I just started reading Julia Galef's new book "The Scout Mindset: Why Some People See Things Clearly and Others Don't". Here's a description:
When it comes to what we believe, humans see what they want to see. In other words, we have what Julia Galef calls a "soldier" mindset. From tribalism and wishful thinking, to rationalizing in our personal lives and everything in between, we are driven to defend the ideas we most want to believe—and shoot down those we don't.
But if we want to get things right more often, argues Galef, we should train ourselves to have a "scout" mindset. Unlike the soldier, a scout's goal isn't to defend one side over the other. It's to go out, survey the territory, and come back with as accurate a map as possible. Regardless of what they hope to be the case, above all, the scout wants to know what's actually true.
In The Scout Mindset, Galef shows that what makes scouts better at getting things right isn't that they're smarter or more knowledgeable than everyone else. It's a handful of emotional skills, habits, and ways of looking at the world—which anyone can learn. With fascinating examples ranging from how to survive being stranded in the middle of the ocean, to how Jeff Bezos avoids overconfidence, to how superforecasters outperform CIA operatives, to Reddit threads and modern partisan politics, Galef explores why our brains deceive us and what we can do to change the way we think.
This seems like a good book to do a read-along to, since there are probably a decent number of people reading it at the same time.
If possible put your comments under the correct chapter parent comment as you go.
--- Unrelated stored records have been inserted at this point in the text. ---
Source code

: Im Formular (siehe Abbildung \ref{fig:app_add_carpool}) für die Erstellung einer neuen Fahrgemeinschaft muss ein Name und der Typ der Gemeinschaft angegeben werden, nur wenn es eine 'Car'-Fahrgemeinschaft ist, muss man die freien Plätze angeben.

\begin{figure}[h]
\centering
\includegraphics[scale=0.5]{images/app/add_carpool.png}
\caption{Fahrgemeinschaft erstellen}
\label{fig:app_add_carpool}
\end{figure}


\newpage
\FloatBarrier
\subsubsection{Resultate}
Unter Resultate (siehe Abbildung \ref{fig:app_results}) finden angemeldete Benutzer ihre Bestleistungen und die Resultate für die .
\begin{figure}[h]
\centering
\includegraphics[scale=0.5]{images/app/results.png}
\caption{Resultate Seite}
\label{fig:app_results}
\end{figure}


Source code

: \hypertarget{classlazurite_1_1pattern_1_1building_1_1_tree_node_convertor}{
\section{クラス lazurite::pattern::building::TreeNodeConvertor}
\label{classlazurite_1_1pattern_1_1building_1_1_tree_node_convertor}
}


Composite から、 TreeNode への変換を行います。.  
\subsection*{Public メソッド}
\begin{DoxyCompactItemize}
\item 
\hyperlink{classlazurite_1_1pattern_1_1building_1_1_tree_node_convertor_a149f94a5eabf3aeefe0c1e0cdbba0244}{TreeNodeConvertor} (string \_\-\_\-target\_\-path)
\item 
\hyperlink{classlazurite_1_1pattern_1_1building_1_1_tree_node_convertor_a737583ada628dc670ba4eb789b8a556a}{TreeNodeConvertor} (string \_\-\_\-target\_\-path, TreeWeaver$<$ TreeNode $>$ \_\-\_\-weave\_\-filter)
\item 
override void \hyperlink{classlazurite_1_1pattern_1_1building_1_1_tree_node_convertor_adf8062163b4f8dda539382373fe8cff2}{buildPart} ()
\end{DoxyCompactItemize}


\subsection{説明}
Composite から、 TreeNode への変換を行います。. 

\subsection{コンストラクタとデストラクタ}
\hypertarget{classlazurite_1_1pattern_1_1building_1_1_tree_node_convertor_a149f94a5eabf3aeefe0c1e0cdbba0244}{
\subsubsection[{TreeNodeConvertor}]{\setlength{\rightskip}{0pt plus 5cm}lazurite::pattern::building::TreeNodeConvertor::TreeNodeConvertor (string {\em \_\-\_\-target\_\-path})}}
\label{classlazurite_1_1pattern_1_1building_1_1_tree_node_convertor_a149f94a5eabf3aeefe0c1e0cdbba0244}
If you get further ahead than me, feel free to create a new chapter parent comment.
Thanks! I do also rely to some extent on reasoning... for example, Chapter 3 is my argument for why we should expect to be better off with (on the margin) more scout mindset and less soldier mindset, compared to our default settings. I point out some basic facts about human psychology (e.g., the fact that we over-weight immediate consequences relative to delayed consequences) and explain why it seems to me those facts imply that we would have a tendency to use scout mindset less often than we should, even just for our own self interest.
The nice thing about argumentation (as compared to citing studies) is that it's pretty transparent -- the reader can evaluate my logic for themselves and decide if they buy it.